Il nonno Nicola era il papà del papà, friulano doc, bellissimo, faceva il falegname ma ci teneva ad avere un look sempre curato ed alla moda ed amava cucinare, penso di avere preso da lui la maggior parte del mio dna visto che condividiamo le stesse passioni .
La sua cucina era una cucina di montagna, tanto burro, cotture lente… quando cucinava lui la casa si riempiva di profumi intensi e meravigliosamente golosi che mettevano gioia appena entravi, ed io lo facevo con tutte le narici ben aperte, come per voler intrappolare quell’essenza e non lasciarla andare più.
Uno dei suoi piatti forti era lo Gnoccolone, un meraviglioso rotolo di patate, o meglio di gnocco, farcito con ragù e condito con burro e salvia.
ATTENZIONE, QUESTA RICETTA POTREBBE PROVOCARE UN AUMENTO DEI LIVELLI DI COLESTEROLO NEL SANGUE!!!
Per poterlo gustare bisogna preparare un impasto molto simile a quello degli gnocchi, con un chilo e mezzo di patate, mezzo chilo di farina, due tuorli d’uovo e sale (il peso della farina è indicativo perché dipende dalla qualità delle patate e da quanta ne assorbono).
Una volta pronto l’impasto si stende con il mattarello fino a formare un rettangolo non sottilissimo, circa cm 1,5, e quindi si farcisce con del ragù di carni miste preparato in anticipo e lasciato raffreddare.
L’operazione precedente va eseguita sopra un telo in puro cotone bagnato (io lo compro in farmacia), da utilizzare solo a scopo alimentare, che servirà sia per aiutarci ad arrotolare sia per cuocere.
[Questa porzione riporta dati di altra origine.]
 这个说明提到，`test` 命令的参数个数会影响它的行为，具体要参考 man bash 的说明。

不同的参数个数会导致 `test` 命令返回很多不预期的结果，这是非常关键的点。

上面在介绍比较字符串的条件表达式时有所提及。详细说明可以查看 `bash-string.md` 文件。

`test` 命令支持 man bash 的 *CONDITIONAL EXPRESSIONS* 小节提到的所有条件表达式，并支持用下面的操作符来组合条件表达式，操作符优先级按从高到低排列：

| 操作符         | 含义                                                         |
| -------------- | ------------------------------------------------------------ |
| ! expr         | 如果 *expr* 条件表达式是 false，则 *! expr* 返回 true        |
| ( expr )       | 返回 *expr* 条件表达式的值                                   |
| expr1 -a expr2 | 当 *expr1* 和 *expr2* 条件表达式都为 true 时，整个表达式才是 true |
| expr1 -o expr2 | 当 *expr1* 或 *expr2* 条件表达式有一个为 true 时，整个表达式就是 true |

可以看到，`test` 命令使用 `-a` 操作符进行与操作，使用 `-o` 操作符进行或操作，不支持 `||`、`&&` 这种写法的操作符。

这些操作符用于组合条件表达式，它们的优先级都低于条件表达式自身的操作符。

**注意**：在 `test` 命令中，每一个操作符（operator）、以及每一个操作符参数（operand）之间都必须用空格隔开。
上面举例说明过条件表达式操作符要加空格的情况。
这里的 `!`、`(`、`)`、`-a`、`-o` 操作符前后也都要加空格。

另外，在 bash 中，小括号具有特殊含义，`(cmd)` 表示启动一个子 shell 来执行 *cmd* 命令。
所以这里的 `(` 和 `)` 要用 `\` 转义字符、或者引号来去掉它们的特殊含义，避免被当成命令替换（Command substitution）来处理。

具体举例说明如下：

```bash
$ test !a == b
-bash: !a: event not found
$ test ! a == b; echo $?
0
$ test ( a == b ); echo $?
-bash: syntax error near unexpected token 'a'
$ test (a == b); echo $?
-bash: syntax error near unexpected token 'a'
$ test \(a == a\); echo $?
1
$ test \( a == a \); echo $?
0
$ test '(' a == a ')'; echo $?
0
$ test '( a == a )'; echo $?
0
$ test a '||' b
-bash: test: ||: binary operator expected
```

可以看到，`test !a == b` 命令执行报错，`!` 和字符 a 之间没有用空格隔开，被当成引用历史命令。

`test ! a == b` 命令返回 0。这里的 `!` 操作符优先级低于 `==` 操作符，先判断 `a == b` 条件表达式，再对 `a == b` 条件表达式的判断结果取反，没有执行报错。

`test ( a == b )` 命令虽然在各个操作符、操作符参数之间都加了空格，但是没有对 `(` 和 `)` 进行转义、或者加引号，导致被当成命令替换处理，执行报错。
Quindi, una volta farcito il rotolone ed arrotolato con l’aiuto del Telo, si chiude stretto stretto, si legano le due estremità e si mette a bollire in acqua salata, io adopero una pesciera.
Una volta cotto, ci vorranno 30/40 minuti, si taglia a fettine e si serve con un cucchiaino di burro fuso e salvia.
L’ultima volta che lo abbiamo preparato era il Natale del 2019 e quasi tutti i commensali avevano avuto il piacere di conoscere il nonno e le sue birichinate, tipo quella di aggiungere un panetto di burro di nascosto al ragù a fine cottura, cosa che gli era assolutamente vietata, ed essere scoperto a causa del “plufff” che tutti sentivamo… Che risate!